I'm not sure how I tripped across Keep Your Kilt to Yourself, a 2001 article from the Economist, but I saved it and finally read it. The article wonders why the Scottish Diaspora isn't more like the Irish one: why do those of Scottish descent need to be convinced to import Scottish goods or travel to Scotland. The date of publication was October 2001 so part of the American desire not to travel abroad had its roots in 9/11. The author then discusses the work of Tom Devine, who was due to speak at Columbia that month, and why he believes the differences exist. There were more Irish who came and they were united by their Catholicism and desire for Irish independence. Additionally, most Irish were unskilled while the Scots were skilled and therefore more quickly able to adapt and succeed in the United States.
Devine echoes these similar ideas in one of his recent articles published in the Scotsman. In this piece he laments the fact that second generation Scottish-Americans don't care about modern Scotland in the same why that Irish-Americans do.
I was always interested in Scotland as the place were my grandfather was born; I did not become interested in modern Scotland until I had lived there. I would suspect that something is true for many people - they are interested in their ancestor's pasts, whether that past be in Kentucky, Massachusetts, Italy or Scotland.
Additionally, almost anything that says "British" in America really means English. I was forever irritated with universities sought British Historians to teach Tudor-Stuart Britain or Britain since 1688 as these time frames are clearly demarcated by English History and most didn't even include Scotland in the course descriptions. Seriously.
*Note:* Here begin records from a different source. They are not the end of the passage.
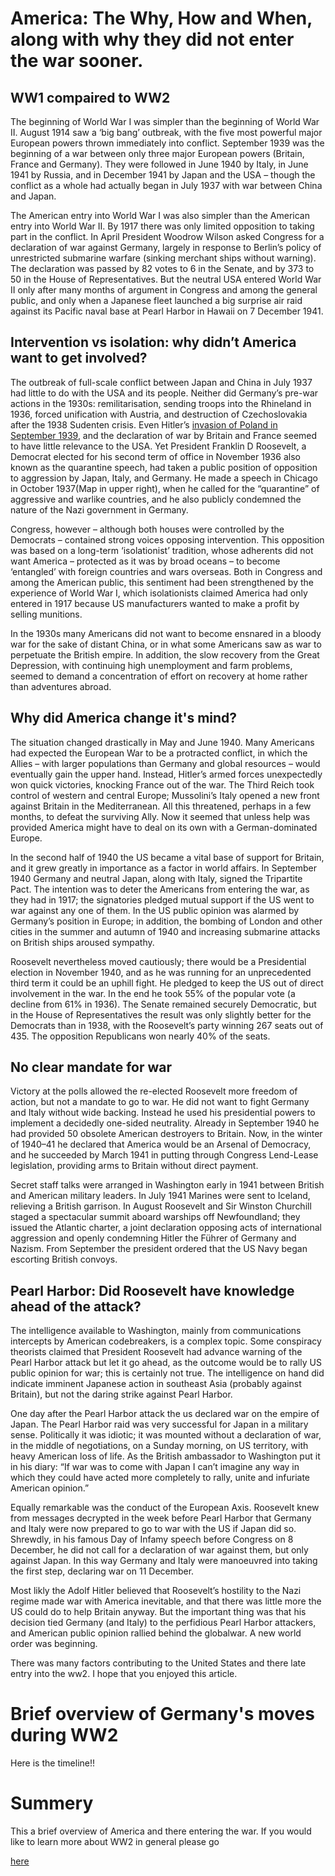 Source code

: 
<param ve-config 
       title="Americas Entry Into WW2" 
        banner="https://upload.wikimedia.org/wikipedia/commons/thumb/1/15/U.S._flags_on_the_National_Mall%2C_2007.jpg/1920px-                     U.S._flags_on_the_National_Mall%2C_2007.jpg" 
       layout="vertical">


<!-- Entities discussed throughout the essay are typically defined before the essay text and
     are thus available in all text.  Entity identifiers (QIDs) can be found in either
     Wikipedia or Wikidata (https://www.wikidata.org)> -->
<param ve-entity eid="Q"> <!--  -->
<param ve-entity eid="Q361"> <!-- ww1 -->
<param ve-entity eid="Q362"> <!-- ww2 -->
<param ve-entity eid="Q34296"> <!--woodrow wilson  -->
<param ve-entity eid="Q127091"> <!--Pearl Harbor  -->
<param ve-entity eid="Q8007"> <!--FDR-->
<param ve-entity eid="Q2122297"> <!-- quarenteen speech -->
<param ve-entity eid="Q11268"> <!--us congress  -->
<param ve-entity eid="Q29552"> <!-- Democratic Party -->
<param ve-entity eid="Q309310"> <!-- isolationist -->
<param ve-entity eid="Q8698"> <!--Great depression  -->
<param ve-entity eid="Q44700"> <!-- european war -->
<param ve-entity eid="Q7318"> <!--  Third Riech-->
<param ve-entity eid="Q23559"> <!-- Benito Mussolini -->
<param ve-entity eid="Q153122"> <!-- Tripartite Pact -->
<param ve-entity eid="Q11701"> <!-- us house of representitives -->
<param ve-entity eid="Q4796425"> <!--Arsenal of Democracy  -->
<param ve-entity eid="Q207637"> <!-- Land Lease -->
<param ve-entity eid="Q1227663"> <!--Direct Paymeny  -->
<param ve-entity eid="Q8016"> <!--Winston Churchill  -->
<param ve-entity eid="Q48335" fill="#5c6609"> <!-- Newfoundland -->
<param ve-entity eid="Q352"> <!--Adolf Hitler -->
<param ve-entity eid="Q7310"> <!--Nazism  -->
<param ve-entity eid="Q1647775"> <!--CodeBreaker  -->
<param ve-entity eid="Q334516"> <!-- Declaration of war -->
<param ve-entity eid="Q6028822"> <!-- Day of Infamy speech -->
<param ve-entity eid="Q916958"> <!--presidents park  -->
<param ve-entity eid="Q"> <!--  -->



# America: The Why, How and When, along with why they did not enter the war sooner.

## WW1 compaired to WW2

The beginning of World War I was simpler than the beginning of World War II. August 1914 saw a ‘big bang’ outbreak, with the five most powerful major European powers thrown immediately into conflict. September 1939 was the beginning of a war between only three major European powers (Britain, France and Germany). They were followed in June 1940 by Italy, in June 1941 by Russia, and in December 1941 by Japan and the USA – though the conflict as a whole had actually began in July 1937 with war between China and Japan.
<param ve-image 
       label="The neutral USA entered World War II only after many months of argument in Congress and after the attack on Pearl Harbor. President Franklin D Roosevelt is pictured during the joint session of Congress, 8 December 1941." 
       description="Presedent Franklin D Roosevelt." 
       license="public domain" 
       url="https://images.immediate.co.uk/production/volatile/sites/7/2019/09/GettyImages-515617090-42103e5.jpg?webp=true&quality=90&resize=510%2C413">
 
      
The American entry into World War I was also simpler than the American entry into World War II. By 1917 there was only limited opposition to taking part in the conflict. In April President Woodrow Wilson asked Congress for a declaration of war against Germany, largely in response to Berlin’s policy of unrestricted submarine warfare (sinking merchant ships without warning). The declaration was passed by 82 votes to 6 in the Senate, and by 373 to 50 in the House of Representatives. But the neutral USA entered World War II only after many months of argument in Congress and among the general public, and only when a Japanese fleet launched a big surprise air raid against its Pacific naval base at Pearl Harbor in Hawaii on 7 December 1941.
<param ve-image 
       label="Astronaut photograph of Pearl Harbor from October 2009" 
       description="map of pearl habor from space." 
       license="public domain" 
       url="https://upload.wikimedia.org/wikipedia/commons/thumb/3/39/ISS021-E-15710_Pearl_Harbor%2C_Hawaii.jpg/1920px-ISS021-E-15710_Pearl_Harbor%2C_Hawaii.jpg">    <param ve-image 
       label="Seen in 1986 with Ford Island in center. The Arizona memorial is the small white dot on the left side above Ford Island" 
       description="Pearl Harbor pic with rhe uss Arizona" 
       license="public domain" 
       url="https://upload.wikimedia.org/wikipedia/commons/thumb/0/00/Ford_Island_aerial_photo_RIMPAC_1986.JPEG/1920px-Ford_Island_aerial_photo_RIMPAC_1986.JPEG">
<param ve-map center="Q127091" zoom="4" prefer-geojson>


## Intervention vs isolation: why didn’t America want to get involved?

The outbreak of full-scale conflict between Japan and China in July 1937 had little to do with the USA and its people. Neither did Germany’s pre-war actions in the 1930s: remilitarisation, sending troops into the Rhineland in 1936, forced unification with Austria, and destruction of Czechoslovakia after the 1938 Sudenten crisis. Even Hitler’s [invasion of Poland in September 1939](https://en.wikipedia.org/wiki/Invasion_of_Poland), and the declaration of war by Britain and France seemed to have little relevance to the USA. Yet President Franklin D Roosevelt, a Democrat elected for his second term of office in November 1936 also known as the  quarantine speech, had taken a public position of opposition to aggression by Japan, Italy, and Germany. He made a speech in Chicago in October 1937(Map in upper right), when he called for the “quarantine” of aggressive and warlike countries, and he also publicly condemned the nature of the Nazi government in Germany.
<param ve-image 
       label="Last photograph of Roosevelt, taken April 11, 1945, the day before his death" 
       description="Pick of FDR" 
       license="public domain" 
       fit="scale-down"
       url="https://upload.wikimedia.org/wikipedia/commons/thumb/e/e7/FDR-April-11-1945.jpg/1024px-FDR-April-11-1945.jpg">
<param ve-map center="Q2122297" zoom="11" prefer-geojson>

Congress, however – although both houses were controlled by the Democrats – contained strong voices opposing intervention. This opposition was based on a long-term ‘isolationist’ tradition, whose adherents did not want America – protected as it was by broad oceans – to become ‘entangled’ with foreign countries and wars overseas. Both in Congress and among the American public, this sentiment had been strengthened by the experience of World War I, which isolationists claimed America had only entered in 1917 because US manufacturers wanted to make a profit by selling munitions.
<param ve-image 
       label="Us Congress" 
       description="A pic of the US congress floor" 
       license="public domain" 
       url="https://upload.wikimedia.org/wikipedia/commons/thumb/4/43/Senate_in_session.jpg/1920px-Senate_in_session.jpg">

In the 1930s many Americans did not want to become ensnared in a bloody war for the sake of distant China, or in what some Americans saw as war to perpetuate the British empire. In addition, the slow recovery from the Great Depression, with continuing high unemployment and farm problems, seemed to demand a concentration of effort on recovery at home rather than adventures abroad.
<param ve-image 
       label="In the 1930s many Americans did not want to become ensnared in a bloody war for the sake of distant China, or in what some Americans saw as war to perpetuate the British empire. " 
       description="Americans seniment agenst war" 
       license="public domain"
       fit="scale-down"
       url="https://images.immediate.co.uk/production/volatile/sites/7/2019/09/GettyImages-50457003-79bdff5.jpg?webp=true&quality=90&resize=620%2C409">
<param ve-image 
       label="Unemployed men outside a soup kitchen in Depression-era Chicago, Illinois, the US, 1931." 
       description="Picture of the great depression" 
       license="public domain" 
       url="https://upload.wikimedia.org/wikipedia/commons/thumb/6/6c/Unemployed_men_queued_outside_a_depression_soup_kitchen_opened_in_Chicago_by_Al_Capone%2C_02-1931_-_NARA_-_541927.jpg/1920px-Unemployed_men_queued_outside_a_depression_soup_kitchen_opened_in_Chicago_by_Al_Capone%2C_02-1931_-_NARA_-_541927.jpg">
       <param ve-image 
       label="Unemployment rate in the US 1910–60, with the years of the Great Depression (1929–39) highlighted; accurate data begins in 1939, represented by a blue line." 
       description="Uneployment rate in the us between 1910-1960" 
       license="public domain"
       fit="scale-down"
       url="https://upload.wikimedia.org/wikipedia/commons/thumb/f/f1/US_Unemployment_from_1910-1960.svg/1920px-US_Unemployment_from_1910-1960.svg.png">

## Why did America change it's mind?

The situation changed drastically in May and June 1940. Many Americans had expected the European War to be a protracted conflict, in which the Allies – with larger populations than Germany and global resources – would eventually gain the upper hand. Instead, Hitler’s armed forces unexpectedly won quick victories, knocking France out of the war. The Third Reich took control of western and central Europe; Mussolini’s Italy opened a new front against Britain in the Mediterranean. All this threatened, perhaps in a few months, to defeat the surviving Ally. Now it seemed that unless help was provided America might have to deal on its own with a German-dominated Europe.
<param ve-image 
       label="Hitler visits Paris with architect Albert Speer (left) and sculptor Arno Breker (right), 23 June 1940" 
       description="Hitler in front of the eiffle tower" 
       license="public domain" 
       fit="scale-down"
       url="https://upload.wikimedia.org/wikipedia/en/thumb/d/db/Adolf_Hitler_in_Paris_1940.jpg/1024px-Adolf_Hitler_in_Paris_1940.jpg">
       
In the second half of 1940 the US became a vital base of support for Britain, and it grew greatly in importance as a factor in world affairs. In September 1940 Germany and neutral Japan, along with Italy, signed the Tripartite Pact. The intention was to deter the Americans from entering the war, as they had in 1917; the signatories pledged mutual support if the US went to war against any one of them. In the US public opinion was alarmed by Germany’s position in Europe; in addition, the bombing of London and other cities in the summer and autumn of 1940 and increasing submarine attacks on British ships aroused sympathy.
   <param ve-image 
       label="Signing ceremony for the Axis Powers Tripartite Pact; seated at front left (left to right) are Japan's Ambassador Saburō Kurusu (leaning forward), Italy's Minister of Foreign Affairs Galeazzo Ciano and Germany's Führer Adolf Hitler (slumping in his chair)." 
       description="Singing of the axis powers" 
       license="public domain" 
       url="https://upload.wikimedia.org/wikipedia/en/a/a0/Signing_ceremony_for_the_Axis_Powers_Tripartite_Pact%3B.jpg">    
      
Roosevelt nevertheless moved cautiously; there would be a Presidential election in November 1940, and as he was running for an unprecedented third term it could be an uphill fight. He pledged to keep the US out of direct involvement in the war. In the end he took 55% of the popular vote (a decline from 61% in 1936). The Senate remained securely Democratic, but in the House of Representatives the result was only slightly better for the Democrats than in 1938, with the Roosevelt’s party winning 267 seats out of 435. The opposition Republicans won nearly 40% of the seats.
<param ve-image 
       label="Results by state explicitly indicating the winning candidate. Blue are for Roosevelt (Democratic) and red are for Willkie (Republican)." 
       description="States won/lost in the 1940 elsection." 
       license="public domain" 
       fit="scale-down"
       url="https://upload.wikimedia.org/wikipedia/commons/7/79/1940_Electoral_Map.png">
<param ve-image 
    label="Results by county explicitly indicating the percentage for the winning candidate. Shades of blue are for Roosevelt (Democratic) and shades of red are for Willkie (Republican)." 
       description="Presidental election results" 
       license="public domain" 
       url="https://upload.wikimedia.org/wikipedia/commons/thumb/4/4a/PresidentialCounty1940Colorbrewer.gif/2560px-PresidentialCounty1940Colorbrewer.gif">       
  
 ## No clear mandate for war
       
Victory at the polls allowed the re-elected Roosevelt more freedom of action, but not a mandate to go to war. He did not want to fight Germany and Italy without wide backing. Instead he used his presidential powers to implement a decidedly one-sided neutrality. Already in September 1940 he had provided 50 obsolete American destroyers to Britain. Now, in the winter of 1940–41 he declared that America would be an Arsenal of Democracy, and he succeeded by March 1941 in putting through Congress Lend-Lease legislation, providing arms to Britain without direct payment. 
<param ve-image 
       label="President Roosevelt signs the Lend-Lease bill to give aid to Britain and China (March 1941)." 
       description="Signing of the lend-lease act" 
       license="public domain" 
       url="https://upload.wikimedia.org/wikipedia/commons/8/8d/President_Franklin_D._Roosevelt-1941.jpg">

Secret staff talks were arranged in Washington early in 1941 between British and American military leaders. In July 1941 Marines were sent to Iceland, relieving a British garrison. In August Roosevelt and Sir Winston Churchill staged a spectacular summit aboard warships off Newfoundland; they issued the Atlantic charter, a joint declaration opposing acts of international aggression and openly condemning Hitler the Führer of Germany and Nazism. From September the president ordered that the US Navy began escorting British convoys.
<param ve-image 
       label="Roosevelt and Churchill during the 1941 summit aboard warships off Newfoundland." 
       description="Churchhill and Rosevelt in a meeting" 
       license="public domain" 
       fit+"scale-down"
       url="https://images.immediate.co.uk/production/volatile/sites/7/2019/09/GettyImages-56453569-f990902.jpg?webp=true&quality=90&resize=503%2C413">
<param ve-map center="Q48335" title="Newfoundland" zoom="4" prefer-geojson>

## Pearl Harbor: Did Roosevelt have knowledge ahead of the attack?

The intelligence available to Washington, mainly from communications intercepts by American codebreakers, is a complex topic. Some conspiracy theorists claimed that President Roosevelt had advance warning of the Pearl Harbor attack but let it go ahead, as the outcome would be to rally US public opinion for war; this is certainly not true. The intelligence on hand did indicate imminent Japanese action in southeast Asia (probably against Britain), but not the daring strike against Pearl Harbor.
<param ve-image 
       label="Photograph taken from a Japanese plane during the torpedo attack on ships moored on both sides of Ford Island shortly after the beginning of the Pearl Harbor attack. View looks about east, with the supply depot, submarine base and fuel tank farm in the right center distance. A torpedo has just hit USS West Virginia on the far side of Ford Island (center)" 
       description="picture of pearl harbor from a Japanes attack craft" 
       license="public domain" 
       url="https://upload.wikimedia.org/wikipedia/commons/thumb/c/c7/Attack_on_Pearl_Harbor_Japanese_planes_view.jpg/1920px-Attack_on_Pearl_Harbor_Japanese_planes_view.jpg">
<param ve-image 
       label="The Japanese attacked in two waves. The first wave was detected by United States Army radar at 136 nautical miles (252 km), but was misidentified as United States Army Air Forces bombers arriving from the American mainland. Top: A: Ford Island NAS. B: Hickam Field. C: Bellows Field. D: Wheeler Field. E: Kaneohe NAS. F: Ewa MCAS. R-1: Opana Radar Station. R-2: Kawailoa RS. R-3: Kaaawa RS. G: Haleiwa. H: Kahuku. I: Wahiawa. J: Kaneohe. K: Honolulu. 0: B-17s from mainland. 1: First strike group. 1-1: Level bombers. 1–2: Torpedo bombers. 1–3: Dive bombers. 2: Second strike group. 2-1: Level bombers. 2-1F: Fighters. 2-2: Dive bombers. Bottom: A: Wake Island. B: Midway Islands. C: Johnston Island. D: Hawaii. D-1: Oahu. 1: USS Lexington. 2: USS Enterprise. 3: First Air Fleet." 
       description="Japanes attack plan on Pearl Harbor" 
       license="public domain" 
       fit+"scale-down"
       url="https://upload.wikimedia.org/wikipedia/commons/thumb/a/a0/Pearlmap1.png/1024px-Pearlmap1.png">
<param ve-image 
       label="The sinking of the Arizona" 
       description="The Arizona sinking" 
       license="public domain" 
       url="https://upload.wikimedia.org/wikipedia/commons/thumb/0/09/The_USS_Arizona_%28BB-39%29_burning_after_the_Japanese_attack_on_Pearl_Harbor_-_NARA_195617_-_Edit.jpg/1920px-The_USS_Arizona_%28BB-39%29_burning_after_the_Japanese_attack_on_Pearl_Harbor_-_NARA_195617_-_Edit.jpg">
       <param ve-image 
       label="West Virginia was sunk by six torpedoes and two bombs during the attack." 
       description="The sinking of the West Virginia." 
       license="public domain" 
       url="https://upload.wikimedia.org/wikipedia/commons/thumb/0/01/USS_West_Virginia2.jpg/1920px-USS_West_Virginia2.jpg">
       
       
       
One day after the Pearl Harbor attack the us declared war on the empire of Japan. The Pearl Harbor raid was very successful for Japan in a military sense. Politically it was idiotic; it was mounted without a declaration of war, in the middle of negotiations, on a Sunday morning, on US territory, with heavy American loss of life. As the British ambassador to Washington put it in his diary: “If war was to come with Japan I can’t imagine any way in which they could have acted more completely to rally, unite and infuriate American opinion.”
<param ve-image 
       label="President Roosevelt, wearing a black armband, signs the United States’ declaration of war against Japan." 
       description="Roosevelt declaring war on Japan" 
       license="public domain" 
       url="https://images.immediate.co.uk/production/volatile/sites/7/2019/09/GettyImages-514080362-142af7b.jpg?webp=true&quality=90&resize=518%2C413">

Equally remarkable was the conduct of the European Axis. Roosevelt knew from messages decrypted in the week before Pearl Harbor that Germany and Italy were now prepared to go to war with the US if Japan did so. Shrewdly, in his famous Day of Infamy speech before Congress on 8 December, he did not call for a declaration of war against them, but only against Japan. In this way Germany and Italy were manoeuvred into taking the first step, declaring war on 11 December.
<param ve-image 
       label="Roosevelt delivers the speech to Congress. Behind him are Vice President Henry A. Wallace (left) and Speaker of the House Sam Rayburn. To the right, in uniform in front of Rayburn, is Roosevelt's son James, who escorted his father to the Capitol, and served as a Marine Corps officer during World War II." 
       description=" Roosevelt's day of infammy speach" 
       license="public domain" 
       url="https://upload.wikimedia.org/wikipedia/commons/0/0a/Fdr_delivers_speech.jpg">

Most likly the Adolf Hitler believed that Roosevelt’s hostility to the Nazi regime made war with America inevitable, and that there was little more the US could do to help Britain anyway. But the important thing was that his decision tied Germany (and Italy) to the perfidious Pearl Harbor attackers, and American public opinion rallied behind the globalwar. A new world order was beginning.
<param ve-image 
       label="Hitler announces the declaration of war against the United States to the Reichstag on 11 December 1941" 
       description="Hitler declaring war on the US" 
       license="public domain" 
       url="https://upload.wikimedia.org/wikipedia/commons/thumb/b/b7/Bundesarchiv_Bild_183-1987-0703-507%2C_Berlin%2C_Reichstagssitzung%2C_Rede_Adolf_Hitler.jpg/1920px-Bundesarchiv_Bild_183-1987-0703-507%2C_Berlin%2C_Reichstagssitzung%2C_Rede_Adolf_Hitler.jpg">
       
 There was many factors contributing to the United States and there late entry into the ww2. I hope that you enjoyed this article.
<param ve-image 
       label="Aerial view of the World War II Memorial" 
       description="WW2 Memorial in washitngton." 
       license="public domain" 
       url="https://upload.wikimedia.org/wikipedia/commons/thumb/f/fa/Aerial_view_of_National_World_War_II_Memorial.jpg/1920px-Aerial_view_of_National_World_War_II_Memorial.jpg">
       <param ve-image 
       label="Washington and the WW2 Memorial" 
       description="Washington and the WW2 Memorial" 
       license="public domain" 
       url="https://upload.wikimedia.org/wikipedia/commons/d/db/Location_map_Washington%2C_D.C._central.png">
<param ve-map center="Q916958" zoom="15" title="WW2 memorial is located just under the presidents park"  prefer-geojson>




# Brief overview of Germany's moves during WW2

Here is the timeline!!
<param ve-knightlab-timeline="h" source="10moSvUjc8eE0YlKTUBGgrhBmEX_nq0Sg3TOCntdZyo8&font=Default&lang=en&initial_zoom=2&height=650" timenav-position="bottom" hash-bookmark="false" initial-zoom="0" height="550">

# Summery

This a brief overview of America and there entering the war. If you would like to learn more about WW2 in general please go 
<param ve-image 
       label="testtesting" 
       description="Washin" 
       license="public domain" 
       url="https://upload.wikimedia.org/wikipedia/commons/6/66/N%C3%BCrnberg_Reichsparteitag_Hitler_retouched.jpg">

[here](https://en.wikipedia.org/wiki/World_War_II)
The only time Scotland appeared in some British history books that I've seen over the years is when they were "pestering" the English. The Original Thirteen Colonies were the always the English Colonies. In US History textbooks the Union of 1707 merits about a sentence. When I was young we were taught that all the people and documents that influenced the American Revolution were English. Although, I am not sure that this is still the case. So, we in America, are not trained to think of Scotland as a modern nation in the same way we are trained to think about England or Germany.
This article was written when I began the third year of my dissertation - nothing but write, write, write and mad dashes across the Central Belt to the National Archives of Scotland. (On the bus because it was cheap!) Then I left Scotland the following year. So, I am not sure what became of the website mentioned in the Economist article or whether Homecoming 2009 was a success. But since they are planning a new one in 2014, it can't have been all that bad. The Scottish Government's Diaspora Engagement Plan from November 2010 is here.
So what do you think? Does the Scottish Diaspora care about Modern Scotland? If you don't care, what might encouraged some concern on your part?